(Stored items from a collection):
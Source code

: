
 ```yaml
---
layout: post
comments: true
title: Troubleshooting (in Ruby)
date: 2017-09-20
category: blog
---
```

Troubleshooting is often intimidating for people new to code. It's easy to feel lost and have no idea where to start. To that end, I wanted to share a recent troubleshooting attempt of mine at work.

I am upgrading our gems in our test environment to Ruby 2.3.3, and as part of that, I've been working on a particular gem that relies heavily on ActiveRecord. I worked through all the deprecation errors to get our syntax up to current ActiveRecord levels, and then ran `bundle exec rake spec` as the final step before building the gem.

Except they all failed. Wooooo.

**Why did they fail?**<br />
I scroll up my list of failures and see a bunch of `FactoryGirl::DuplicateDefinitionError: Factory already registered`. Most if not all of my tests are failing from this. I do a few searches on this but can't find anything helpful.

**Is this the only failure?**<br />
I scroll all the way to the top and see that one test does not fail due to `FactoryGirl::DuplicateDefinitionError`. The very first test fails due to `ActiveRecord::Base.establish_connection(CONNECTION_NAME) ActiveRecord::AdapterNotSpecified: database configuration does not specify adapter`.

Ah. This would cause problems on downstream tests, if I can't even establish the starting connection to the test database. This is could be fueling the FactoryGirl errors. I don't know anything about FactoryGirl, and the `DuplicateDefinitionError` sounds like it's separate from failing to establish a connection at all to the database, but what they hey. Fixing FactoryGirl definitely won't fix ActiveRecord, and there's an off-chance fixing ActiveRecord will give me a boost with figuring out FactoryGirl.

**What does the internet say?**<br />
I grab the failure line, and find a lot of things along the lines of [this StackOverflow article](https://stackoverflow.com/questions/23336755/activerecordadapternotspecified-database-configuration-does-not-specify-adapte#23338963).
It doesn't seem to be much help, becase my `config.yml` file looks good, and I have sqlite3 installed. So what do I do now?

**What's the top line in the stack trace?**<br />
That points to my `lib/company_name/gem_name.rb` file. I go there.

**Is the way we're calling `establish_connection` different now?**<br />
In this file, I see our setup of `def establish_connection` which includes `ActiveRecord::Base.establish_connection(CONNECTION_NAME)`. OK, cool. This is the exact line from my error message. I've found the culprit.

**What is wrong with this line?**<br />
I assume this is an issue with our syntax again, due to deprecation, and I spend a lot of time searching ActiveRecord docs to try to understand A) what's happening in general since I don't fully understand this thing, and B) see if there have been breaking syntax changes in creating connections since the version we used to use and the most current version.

(Exercise description):
Looking at the entries above, can you reproduce exactly the lines from the one that holds "That points to" through the one that holds "this line?**<br />", and only those?

(Answer to the problem):
That points to my `lib/company_name/gem_name.rb` file. I go there.

**Is the way we're calling `establish_connection` different now?**<br />
In this file, I see our setup of `def establish_connection` which includes `ActiveRecord::Base.establish_connection(CONNECTION_NAME)`. OK, cool. This is the exact line from my error message. I've found the culprit.

**What is wrong with this line?**<br />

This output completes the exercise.